The truth is that I am 28 years old and have never had the ability to grow sideburns.  I mean, I can grow the kind of sideburns you have when you are 7 years old (ie. hair dangling over your ears) but I can’t grow real ones.  In fact, I can barely grow any facial hair.  While most people shave every day or every other day, I shave once a week and even that is pushing the limits of how often I need to do it.  I only really do it that often because otherwise I would look like one of those awful teenagers that you see at the mall on a Saturday who has greasy hair, zits, a black Metallica t-shirt on,  mildly patchy facial hair, and no mastery of any social sense.  I am proud to say that I was never like that as a teenager but I might be misconstrued as one if you quickly glanced at me after not having shaved for a week – although you certainly wouldn’t find me in a Metallica t-shirt socializing at the mall…often.

It isn’t that I feel like any less of a man because I don’t have enough testosterone or whatever it is that causes hair to grow – I would just like the option.  That’s all.  Even if I had this superpower to grow facial hair I probably wouldn’t even do it.  It would just be awesome to know that I could but that I choose not to – kind of like Superman knowing he can fly but that he chooses not to.  I’d be just that extra little bit smug and I would love myself for it even though nobody would have any idea what I would be smug about.  ‘What’s his problem?’ they’d say to themselves.  They would probably think it was something much more serious and important of why I had a chip on my shoulder but only I would know that I would be smug because I had mastered the power of growing facial hair.  It would be glorious. 

This student, however, had succeeded in accidentally reminding me that I did not control this ability.  I had no reason to be smug.  I immediately thought back to a happier time last year when I discovered that I had a tiny blond chest hair right in the middle of my chest like a sprout that had taken 28 years to grow.  It was practically invisible and nobody knew it was there except for me.  Much like Obama, this tiny blond hair represented hope, it represented change.  And, boy, did I show it off.  Seriously.  You might think it sounds weird but I paraded it around like I was the host of its own ticker tape parade.  I knew nobody cared but it wasn’t about them – it was about me.  I feel like this phase of my life lasted for much longer than it did but it really couldn’t have lasted longer than a couple of weeks until disaster struck.  It fell out.

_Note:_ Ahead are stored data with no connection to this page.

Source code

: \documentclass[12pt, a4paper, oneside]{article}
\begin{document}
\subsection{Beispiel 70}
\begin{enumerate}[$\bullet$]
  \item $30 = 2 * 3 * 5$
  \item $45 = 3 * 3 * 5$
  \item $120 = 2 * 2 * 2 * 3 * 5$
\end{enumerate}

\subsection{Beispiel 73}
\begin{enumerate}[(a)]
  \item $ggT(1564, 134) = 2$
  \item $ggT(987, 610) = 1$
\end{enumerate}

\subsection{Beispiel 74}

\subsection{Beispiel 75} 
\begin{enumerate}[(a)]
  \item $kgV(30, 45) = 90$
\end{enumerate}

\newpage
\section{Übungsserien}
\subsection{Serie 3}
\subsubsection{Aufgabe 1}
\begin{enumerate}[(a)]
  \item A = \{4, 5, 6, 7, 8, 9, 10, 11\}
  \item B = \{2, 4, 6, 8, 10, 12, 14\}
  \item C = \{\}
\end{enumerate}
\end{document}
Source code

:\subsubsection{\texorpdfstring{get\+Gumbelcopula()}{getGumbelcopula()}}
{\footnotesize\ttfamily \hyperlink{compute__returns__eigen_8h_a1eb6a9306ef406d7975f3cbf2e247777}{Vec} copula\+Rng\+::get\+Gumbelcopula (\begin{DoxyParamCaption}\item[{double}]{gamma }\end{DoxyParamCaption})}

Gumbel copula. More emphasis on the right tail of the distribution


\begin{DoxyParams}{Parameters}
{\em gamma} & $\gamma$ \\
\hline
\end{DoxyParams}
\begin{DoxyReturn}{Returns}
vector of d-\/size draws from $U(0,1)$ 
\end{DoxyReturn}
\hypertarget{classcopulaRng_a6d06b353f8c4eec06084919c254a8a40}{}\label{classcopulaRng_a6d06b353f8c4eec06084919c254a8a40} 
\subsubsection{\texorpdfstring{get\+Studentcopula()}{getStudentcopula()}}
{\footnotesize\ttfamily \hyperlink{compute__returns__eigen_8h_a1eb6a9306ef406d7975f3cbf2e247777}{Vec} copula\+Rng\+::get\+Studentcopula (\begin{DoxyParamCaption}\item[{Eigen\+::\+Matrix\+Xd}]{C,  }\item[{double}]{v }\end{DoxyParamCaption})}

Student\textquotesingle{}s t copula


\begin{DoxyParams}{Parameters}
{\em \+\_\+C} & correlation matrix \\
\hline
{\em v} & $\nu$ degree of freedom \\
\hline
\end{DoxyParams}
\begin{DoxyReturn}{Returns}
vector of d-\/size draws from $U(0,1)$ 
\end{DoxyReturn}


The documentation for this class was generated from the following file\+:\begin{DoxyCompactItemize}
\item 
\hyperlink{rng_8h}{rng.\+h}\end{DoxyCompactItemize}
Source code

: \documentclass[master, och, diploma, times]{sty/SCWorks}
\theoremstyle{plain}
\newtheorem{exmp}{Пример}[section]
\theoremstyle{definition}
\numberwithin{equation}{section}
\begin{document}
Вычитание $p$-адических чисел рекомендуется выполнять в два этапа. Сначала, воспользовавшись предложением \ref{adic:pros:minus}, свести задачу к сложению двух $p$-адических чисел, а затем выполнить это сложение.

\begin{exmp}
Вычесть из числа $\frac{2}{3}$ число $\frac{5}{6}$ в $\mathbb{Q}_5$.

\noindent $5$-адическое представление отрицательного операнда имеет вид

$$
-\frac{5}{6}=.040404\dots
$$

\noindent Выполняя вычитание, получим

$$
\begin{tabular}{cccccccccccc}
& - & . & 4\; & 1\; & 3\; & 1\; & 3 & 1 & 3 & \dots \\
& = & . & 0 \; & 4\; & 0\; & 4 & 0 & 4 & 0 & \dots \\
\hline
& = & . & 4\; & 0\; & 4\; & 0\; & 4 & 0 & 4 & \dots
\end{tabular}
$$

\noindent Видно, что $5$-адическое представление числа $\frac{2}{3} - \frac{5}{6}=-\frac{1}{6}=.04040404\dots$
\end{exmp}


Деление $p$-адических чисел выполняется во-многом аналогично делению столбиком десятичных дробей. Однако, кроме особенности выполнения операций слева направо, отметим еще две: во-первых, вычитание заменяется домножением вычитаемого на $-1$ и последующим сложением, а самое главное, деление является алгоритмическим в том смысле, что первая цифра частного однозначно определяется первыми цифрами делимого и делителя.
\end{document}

Not only did it fall out without any warning but it never grew back.  Hope and change had fallen by the wayside because I had given it an aggressive public agenda for 2 weeks.  It just didn’t have the perseverance to make it through a full term nor the will to even attempt a second.  My singular chest hair had failed.  For a brief period in time I felt super human.  I had mastered the superpower of growing a mutant chest hair for good instead of evil.  However, I have since given up on him ever returning.  It has been too long now and the sense of loss has been replaced with a sense of acceptance.  His memory will live on, especially in the moments when I am reminded that he isn’t coming back.  You would think I’d be sad but I still like to harbor the thought that I could grow him back if I wanted to, it’s just that I don’t need him as much anymore.